* **Assignment**: Give every entry again precisely as it appears.
# # # #
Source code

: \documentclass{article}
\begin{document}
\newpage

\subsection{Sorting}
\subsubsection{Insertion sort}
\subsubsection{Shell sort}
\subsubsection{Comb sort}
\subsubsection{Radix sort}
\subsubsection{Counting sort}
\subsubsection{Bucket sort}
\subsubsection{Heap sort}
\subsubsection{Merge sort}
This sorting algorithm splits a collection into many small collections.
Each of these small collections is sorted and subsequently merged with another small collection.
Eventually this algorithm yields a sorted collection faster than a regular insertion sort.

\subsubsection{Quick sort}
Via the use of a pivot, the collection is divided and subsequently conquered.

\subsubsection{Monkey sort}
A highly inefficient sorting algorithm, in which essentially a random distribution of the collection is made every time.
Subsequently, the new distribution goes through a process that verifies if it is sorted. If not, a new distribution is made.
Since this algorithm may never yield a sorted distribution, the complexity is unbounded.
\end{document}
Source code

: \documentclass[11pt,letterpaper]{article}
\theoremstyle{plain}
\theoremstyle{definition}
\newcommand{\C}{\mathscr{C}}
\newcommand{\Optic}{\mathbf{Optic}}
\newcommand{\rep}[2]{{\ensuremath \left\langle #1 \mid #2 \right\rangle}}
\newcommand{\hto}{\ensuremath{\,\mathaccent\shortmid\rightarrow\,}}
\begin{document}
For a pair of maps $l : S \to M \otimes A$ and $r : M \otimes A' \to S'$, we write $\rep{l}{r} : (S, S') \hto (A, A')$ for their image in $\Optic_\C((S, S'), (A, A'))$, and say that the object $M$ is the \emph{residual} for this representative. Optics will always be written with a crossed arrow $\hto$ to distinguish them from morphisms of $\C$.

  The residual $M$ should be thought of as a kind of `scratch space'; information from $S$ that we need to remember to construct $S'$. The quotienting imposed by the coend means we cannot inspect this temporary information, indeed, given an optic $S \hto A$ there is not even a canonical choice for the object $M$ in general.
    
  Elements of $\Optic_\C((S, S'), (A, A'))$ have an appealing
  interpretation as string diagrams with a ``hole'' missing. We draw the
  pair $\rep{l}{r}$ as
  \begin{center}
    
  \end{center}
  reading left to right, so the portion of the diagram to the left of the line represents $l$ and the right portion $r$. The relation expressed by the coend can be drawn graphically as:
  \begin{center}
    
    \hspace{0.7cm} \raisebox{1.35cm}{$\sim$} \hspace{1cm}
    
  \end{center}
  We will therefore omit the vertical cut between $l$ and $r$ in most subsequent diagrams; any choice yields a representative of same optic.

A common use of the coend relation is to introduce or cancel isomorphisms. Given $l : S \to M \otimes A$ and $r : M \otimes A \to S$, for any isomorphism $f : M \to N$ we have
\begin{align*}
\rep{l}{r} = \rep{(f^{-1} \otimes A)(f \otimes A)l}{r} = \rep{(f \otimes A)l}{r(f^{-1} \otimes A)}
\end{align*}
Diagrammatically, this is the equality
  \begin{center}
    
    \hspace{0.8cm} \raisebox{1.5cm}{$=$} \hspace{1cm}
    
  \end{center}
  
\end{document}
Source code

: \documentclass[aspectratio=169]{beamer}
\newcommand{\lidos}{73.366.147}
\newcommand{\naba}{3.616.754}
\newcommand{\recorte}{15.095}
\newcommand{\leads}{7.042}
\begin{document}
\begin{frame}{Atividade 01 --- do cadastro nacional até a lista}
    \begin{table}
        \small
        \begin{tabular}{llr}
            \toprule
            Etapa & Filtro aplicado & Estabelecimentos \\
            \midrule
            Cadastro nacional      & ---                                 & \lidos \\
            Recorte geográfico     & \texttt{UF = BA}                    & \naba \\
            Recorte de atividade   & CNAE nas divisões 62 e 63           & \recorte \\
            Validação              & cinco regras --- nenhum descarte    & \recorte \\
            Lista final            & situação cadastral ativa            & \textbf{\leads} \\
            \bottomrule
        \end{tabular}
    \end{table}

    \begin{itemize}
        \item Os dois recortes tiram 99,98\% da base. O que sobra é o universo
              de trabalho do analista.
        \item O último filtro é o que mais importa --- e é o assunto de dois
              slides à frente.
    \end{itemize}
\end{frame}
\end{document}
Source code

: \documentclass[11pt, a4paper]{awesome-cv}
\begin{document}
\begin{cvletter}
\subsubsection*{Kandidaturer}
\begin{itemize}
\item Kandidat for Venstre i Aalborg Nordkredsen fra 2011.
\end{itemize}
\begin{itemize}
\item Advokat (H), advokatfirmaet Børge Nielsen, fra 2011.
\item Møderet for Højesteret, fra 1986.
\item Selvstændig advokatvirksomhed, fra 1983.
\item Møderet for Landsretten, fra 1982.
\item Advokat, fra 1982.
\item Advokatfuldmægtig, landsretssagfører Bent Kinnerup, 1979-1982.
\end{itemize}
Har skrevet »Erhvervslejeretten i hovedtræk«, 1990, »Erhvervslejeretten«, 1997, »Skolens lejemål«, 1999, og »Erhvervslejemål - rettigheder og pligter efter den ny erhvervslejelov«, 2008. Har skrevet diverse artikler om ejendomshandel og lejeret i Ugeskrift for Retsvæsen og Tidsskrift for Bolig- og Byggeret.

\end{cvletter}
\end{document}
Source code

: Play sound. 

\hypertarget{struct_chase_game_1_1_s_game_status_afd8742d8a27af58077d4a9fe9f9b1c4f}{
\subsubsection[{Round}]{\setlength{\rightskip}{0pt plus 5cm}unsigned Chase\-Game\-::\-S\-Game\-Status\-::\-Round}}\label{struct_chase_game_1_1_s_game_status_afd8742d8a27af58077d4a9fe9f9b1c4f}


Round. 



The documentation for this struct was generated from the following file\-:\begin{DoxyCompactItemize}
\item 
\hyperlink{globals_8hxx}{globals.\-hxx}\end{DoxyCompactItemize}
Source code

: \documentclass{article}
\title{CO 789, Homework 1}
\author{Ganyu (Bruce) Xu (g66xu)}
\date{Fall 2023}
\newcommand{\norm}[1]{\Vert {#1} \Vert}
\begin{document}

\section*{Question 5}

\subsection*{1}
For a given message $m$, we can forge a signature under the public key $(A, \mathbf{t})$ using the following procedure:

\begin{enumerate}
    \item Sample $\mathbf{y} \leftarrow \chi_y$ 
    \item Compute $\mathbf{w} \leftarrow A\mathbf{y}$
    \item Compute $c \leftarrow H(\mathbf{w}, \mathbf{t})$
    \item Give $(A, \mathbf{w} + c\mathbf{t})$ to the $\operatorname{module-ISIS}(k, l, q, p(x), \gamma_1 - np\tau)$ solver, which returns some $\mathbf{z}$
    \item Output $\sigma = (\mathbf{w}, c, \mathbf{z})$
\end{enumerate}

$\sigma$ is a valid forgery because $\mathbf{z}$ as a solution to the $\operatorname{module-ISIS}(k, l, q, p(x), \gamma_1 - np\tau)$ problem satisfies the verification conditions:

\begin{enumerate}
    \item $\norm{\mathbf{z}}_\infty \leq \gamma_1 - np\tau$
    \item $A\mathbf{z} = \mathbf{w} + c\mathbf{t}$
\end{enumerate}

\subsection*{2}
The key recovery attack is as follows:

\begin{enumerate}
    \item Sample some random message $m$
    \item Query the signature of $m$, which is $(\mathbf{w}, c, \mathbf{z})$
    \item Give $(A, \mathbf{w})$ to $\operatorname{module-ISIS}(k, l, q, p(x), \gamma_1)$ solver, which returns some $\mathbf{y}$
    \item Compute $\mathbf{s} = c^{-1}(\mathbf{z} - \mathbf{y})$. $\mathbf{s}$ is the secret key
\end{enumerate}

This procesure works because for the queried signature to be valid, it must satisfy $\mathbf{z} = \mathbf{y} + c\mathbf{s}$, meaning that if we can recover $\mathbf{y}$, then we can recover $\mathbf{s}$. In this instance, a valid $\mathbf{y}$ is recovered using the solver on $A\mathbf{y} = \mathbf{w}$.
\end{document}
# # # #
* **Written answer**:
Source code

: \documentclass{article}
\begin{document}
\newpage

\subsection{Sorting}
\subsubsection{Insertion sort}
\subsubsection{Shell sort}
\subsubsection{Comb sort}
\subsubsection{Radix sort}
\subsubsection{Counting sort}
\subsubsection{Bucket sort}
\subsubsection{Heap sort}
\subsubsection{Merge sort}
This sorting algorithm splits a collection into many small collections.
Each of these small collections is sorted and subsequently merged with another small collection.
Eventually this algorithm yields a sorted collection faster than a regular insertion sort.

\subsubsection{Quick sort}
Via the use of a pivot, the collection is divided and subsequently conquered.

\subsubsection{Monkey sort}
A highly inefficient sorting algorithm, in which essentially a random distribution of the collection is made every time.
Subsequently, the new distribution goes through a process that verifies if it is sorted. If not, a new distribution is made.
Since this algorithm may never yield a sorted distribution, the complexity is unbounded.
\end{document}
Source code

: \documentclass[11pt,letterpaper]{article}
\theoremstyle{plain}
\theoremstyle{definition}
\newcommand{\C}{\mathscr{C}}
\newcommand{\Optic}{\mathbf{Optic}}
\newcommand{\rep}[2]{{\ensuremath \left\langle #1 \mid #2 \right\rangle}}
\newcommand{\hto}{\ensuremath{\,\mathaccent\shortmid\rightarrow\,}}
\begin{document}
For a pair of maps $l : S \to M \otimes A$ and $r : M \otimes A' \to S'$, we write $\rep{l}{r} : (S, S') \hto (A, A')$ for their image in $\Optic_\C((S, S'), (A, A'))$, and say that the object $M$ is the \emph{residual} for this representative. Optics will always be written with a crossed arrow $\hto$ to distinguish them from morphisms of $\C$.

  The residual $M$ should be thought of as a kind of `scratch space'; information from $S$ that we need to remember to construct $S'$. The quotienting imposed by the coend means we cannot inspect this temporary information, indeed, given an optic $S \hto A$ there is not even a canonical choice for the object $M$ in general.
    
  Elements of $\Optic_\C((S, S'), (A, A'))$ have an appealing
  interpretation as string diagrams with a ``hole'' missing. We draw the
  pair $\rep{l}{r}$ as
  \begin{center}
    
  \end{center}
  reading left to right, so the portion of the diagram to the left of the line represents $l$ and the right portion $r$. The relation expressed by the coend can be drawn graphically as:
  \begin{center}
    
    \hspace{0.7cm} \raisebox{1.35cm}{$\sim$} \hspace{1cm}
    
  \end{center}
  We will therefore omit the vertical cut between $l$ and $r$ in most subsequent diagrams; any choice yields a representative of same optic.

A common use of the coend relation is to introduce or cancel isomorphisms. Given $l : S \to M \otimes A$ and $r : M \otimes A \to S$, for any isomorphism $f : M \to N$ we have
\begin{align*}
\rep{l}{r} = \rep{(f^{-1} \otimes A)(f \otimes A)l}{r} = \rep{(f \otimes A)l}{r(f^{-1} \otimes A)}
\end{align*}
Diagrammatically, this is the equality
  \begin{center}
    
    \hspace{0.8cm} \raisebox{1.5cm}{$=$} \hspace{1cm}
    
  \end{center}
  
\end{document}
Source code

: \documentclass[aspectratio=169]{beamer}
\newcommand{\lidos}{73.366.147}
\newcommand{\naba}{3.616.754}
\newcommand{\recorte}{15.095}
\newcommand{\leads}{7.042}
\begin{document}
\begin{frame}{Atividade 01 --- do cadastro nacional até a lista}
    \begin{table}
        \small
        \begin{tabular}{llr}
            \toprule
            Etapa & Filtro aplicado & Estabelecimentos \\
            \midrule
            Cadastro nacional      & ---                                 & \lidos \\
            Recorte geográfico     & \texttt{UF = BA}                    & \naba \\
            Recorte de atividade   & CNAE nas divisões 62 e 63           & \recorte \\
            Validação              & cinco regras --- nenhum descarte    & \recorte \\
            Lista final            & situação cadastral ativa            & \textbf{\leads} \\
            \bottomrule
        \end{tabular}
    \end{table}

    \begin{itemize}
        \item Os dois recortes tiram 99,98\% da base. O que sobra é o universo
              de trabalho do analista.
        \item O último filtro é o que mais importa --- e é o assunto de dois
              slides à frente.
    \end{itemize}
\end{frame}
\end{document}
Source code

: \documentclass[11pt, a4paper]{awesome-cv}
\begin{document}
\begin{cvletter}
\subsubsection*{Kandidaturer}
\begin{itemize}
\item Kandidat for Venstre i Aalborg Nordkredsen fra 2011.
\end{itemize}
\begin{itemize}
\item Advokat (H), advokatfirmaet Børge Nielsen, fra 2011.
\item Møderet for Højesteret, fra 1986.
\item Selvstændig advokatvirksomhed, fra 1983.
\item Møderet for Landsretten, fra 1982.
\item Advokat, fra 1982.
\item Advokatfuldmægtig, landsretssagfører Bent Kinnerup, 1979-1982.
\end{itemize}
Har skrevet »Erhvervslejeretten i hovedtræk«, 1990, »Erhvervslejeretten«, 1997, »Skolens lejemål«, 1999, og »Erhvervslejemål - rettigheder og pligter efter den ny erhvervslejelov«, 2008. Har skrevet diverse artikler om ejendomshandel og lejeret i Ugeskrift for Retsvæsen og Tidsskrift for Bolig- og Byggeret.

\end{cvletter}
\end{document}
Source code

: Play sound. 

\hypertarget{struct_chase_game_1_1_s_game_status_afd8742d8a27af58077d4a9fe9f9b1c4f}{
\subsubsection[{Round}]{\setlength{\rightskip}{0pt plus 5cm}unsigned Chase\-Game\-::\-S\-Game\-Status\-::\-Round}}\label{struct_chase_game_1_1_s_game_status_afd8742d8a27af58077d4a9fe9f9b1c4f}


Round. 



The documentation for this struct was generated from the following file\-:\begin{DoxyCompactItemize}
\item 
\hyperlink{globals_8hxx}{globals.\-hxx}\end{DoxyCompactItemize}
Source code

: \documentclass{article}
\title{CO 789, Homework 1}
\author{Ganyu (Bruce) Xu (g66xu)}
\date{Fall 2023}
\newcommand{\norm}[1]{\Vert {#1} \Vert}
\begin{document}

\section*{Question 5}

\subsection*{1}
For a given message $m$, we can forge a signature under the public key $(A, \mathbf{t})$ using the following procedure:

\begin{enumerate}
    \item Sample $\mathbf{y} \leftarrow \chi_y$ 
    \item Compute $\mathbf{w} \leftarrow A\mathbf{y}$
    \item Compute $c \leftarrow H(\mathbf{w}, \mathbf{t})$
    \item Give $(A, \mathbf{w} + c\mathbf{t})$ to the $\operatorname{module-ISIS}(k, l, q, p(x), \gamma_1 - np\tau)$ solver, which returns some $\mathbf{z}$
    \item Output $\sigma = (\mathbf{w}, c, \mathbf{z})$
\end{enumerate}

$\sigma$ is a valid forgery because $\mathbf{z}$ as a solution to the $\operatorname{module-ISIS}(k, l, q, p(x), \gamma_1 - np\tau)$ problem satisfies the verification conditions:

\begin{enumerate}
    \item $\norm{\mathbf{z}}_\infty \leq \gamma_1 - np\tau$
    \item $A\mathbf{z} = \mathbf{w} + c\mathbf{t}$
\end{enumerate}

\subsection*{2}
The key recovery attack is as follows:

\begin{enumerate}
    \item Sample some random message $m$
    \item Query the signature of $m$, which is $(\mathbf{w}, c, \mathbf{z})$
    \item Give $(A, \mathbf{w})$ to $\operatorname{module-ISIS}(k, l, q, p(x), \gamma_1)$ solver, which returns some $\mathbf{y}$
    \item Compute $\mathbf{s} = c^{-1}(\mathbf{z} - \mathbf{y})$. $\mathbf{s}$ is the secret key
\end{enumerate}

This procesure works because for the queried signature to be valid, it must satisfy $\mathbf{z} = \mathbf{y} + c\mathbf{s}$, meaning that if we can recover $\mathbf{y}$, then we can recover $\mathbf{s}$. In this instance, a valid $\mathbf{y}$ is recovered using the solver on $A\mathbf{y} = \mathbf{w}$.
\end{document}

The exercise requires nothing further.